Saturday, 6 January 2007

"Oh, they're tough, mighty tough, in the west"

I used to read westerns, well maybe for a year or so I read 'em, and in the Campbellian way, read every possible author on the market and analyzed the history of the whole thing. But I got the impression I was supposed to be reading science fiction. The whole 'comics fandom' thing was understood by everybody in it to be a sub category of sci-fi. Then in the seventies it became fantasy. I remember one fanzine defining its content as 'all the stuff we're interested in', and I thought: how would you know what I'm interested in? There was a sense of one thing connecting inevitably to another. I never got that. In fact, I've never got the idea of 'genre fiction' either. I mean, as a thing to which you pledge some kind of allegiance. Anyway, for a year, Westerns were for me. I spent an hour this morning trying to google up the cover of a book I owned way back when I was fifteen.



It wasn't easy because I couldn't even remember the author's name. All I could recall is that it was painted by Gino d'Achille. It was in '69, a few years before he came to the attention of American collectors with his painted covers for the Edgar Rice Burroughs books. Looking at those now, I care for none of them. But I did find my cover in the end and I still love it as much as when I once owned that little paperback written by Matt Chisholm. A British writer of westerns (real name peter Christopher Watts), with a painted cover by an Italian; indeed, isn't that cover just saturated with the stylings of the spaghetti western.

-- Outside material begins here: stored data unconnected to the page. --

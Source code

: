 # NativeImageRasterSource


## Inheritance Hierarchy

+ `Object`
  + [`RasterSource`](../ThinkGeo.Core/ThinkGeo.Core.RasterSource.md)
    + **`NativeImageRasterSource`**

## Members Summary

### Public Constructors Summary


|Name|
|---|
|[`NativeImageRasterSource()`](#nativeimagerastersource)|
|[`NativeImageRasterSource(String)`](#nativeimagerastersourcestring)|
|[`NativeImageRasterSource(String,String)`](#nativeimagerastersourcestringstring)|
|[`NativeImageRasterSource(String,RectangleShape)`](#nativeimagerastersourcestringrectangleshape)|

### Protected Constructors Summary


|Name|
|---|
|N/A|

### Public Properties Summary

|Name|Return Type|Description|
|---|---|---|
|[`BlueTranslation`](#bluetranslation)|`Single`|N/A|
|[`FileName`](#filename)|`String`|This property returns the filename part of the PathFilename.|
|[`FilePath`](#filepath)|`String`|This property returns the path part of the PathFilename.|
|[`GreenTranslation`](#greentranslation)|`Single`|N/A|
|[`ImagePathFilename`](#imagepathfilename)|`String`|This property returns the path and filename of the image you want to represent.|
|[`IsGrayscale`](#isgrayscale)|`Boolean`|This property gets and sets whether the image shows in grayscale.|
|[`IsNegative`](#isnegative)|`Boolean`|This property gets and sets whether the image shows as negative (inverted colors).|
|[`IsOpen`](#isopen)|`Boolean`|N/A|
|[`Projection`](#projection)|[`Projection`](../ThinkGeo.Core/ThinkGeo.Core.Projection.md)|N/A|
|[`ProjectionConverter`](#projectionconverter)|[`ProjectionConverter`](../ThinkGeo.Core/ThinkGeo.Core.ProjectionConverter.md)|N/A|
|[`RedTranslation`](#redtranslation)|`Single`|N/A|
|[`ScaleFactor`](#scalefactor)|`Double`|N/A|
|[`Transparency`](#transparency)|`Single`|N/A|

The Comic book was my customary means of expression, so I took Chisholm's Apache rogue, Gato, and drew a couple of 13 page stories around him, in full colour. This was in 1971. Don't expect more than juvenlia here, and by the end of the second story it's starting to look too much like Buscema's Conan (perhaps I had shifted my genre-allegiance by then.) Also, and alas, I had a habit then of drawing the action scenes as though I was taking part in them. It was many years before I'd learn to take pains over all aspects of the work. Still, one or two pages show a little promise.

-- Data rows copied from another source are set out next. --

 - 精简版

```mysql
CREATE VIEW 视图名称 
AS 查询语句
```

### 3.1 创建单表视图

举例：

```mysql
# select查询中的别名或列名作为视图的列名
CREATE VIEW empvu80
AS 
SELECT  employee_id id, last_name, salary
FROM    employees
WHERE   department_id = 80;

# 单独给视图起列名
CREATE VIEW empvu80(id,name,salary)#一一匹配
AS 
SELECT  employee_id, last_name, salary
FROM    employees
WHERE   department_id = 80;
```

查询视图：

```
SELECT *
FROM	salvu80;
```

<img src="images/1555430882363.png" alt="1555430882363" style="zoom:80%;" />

I only located the links for Chisholm (whose name I had forgotten) due to the fact that I named one of the characters in this story after him.

The Black Diamond Detective Agency (my upcoming book from First Second Books- see yesterday's post) is not really a western, but it starts quite westerly, in Missouri in 1899, and then shifts to Chicago and becomes a gangster story (if you need to understand fiction in these terms). It's really more about the arrival of the train than the fate of the horse, but I find it interesting that I seem to have subconsciously remembered that horse from the cover above when i drew this silent sequence in Diamond. If I'd been more conscious of it, I'd have made more of the horse no doubt, perhaps going so far as to swipe that perfectly observed leg in the air in the d'Achille painting. But then I'd have been too ashamed to show the original here.



The title of this post comes from a 1937 hit sung by British jazzman Nat Gonella
"Oh, they're tough, mighty tough, in the west,
and their beards are thicker than an eagle's nest.
Their dentists have bad manners
and they pull out teeth with spanners..."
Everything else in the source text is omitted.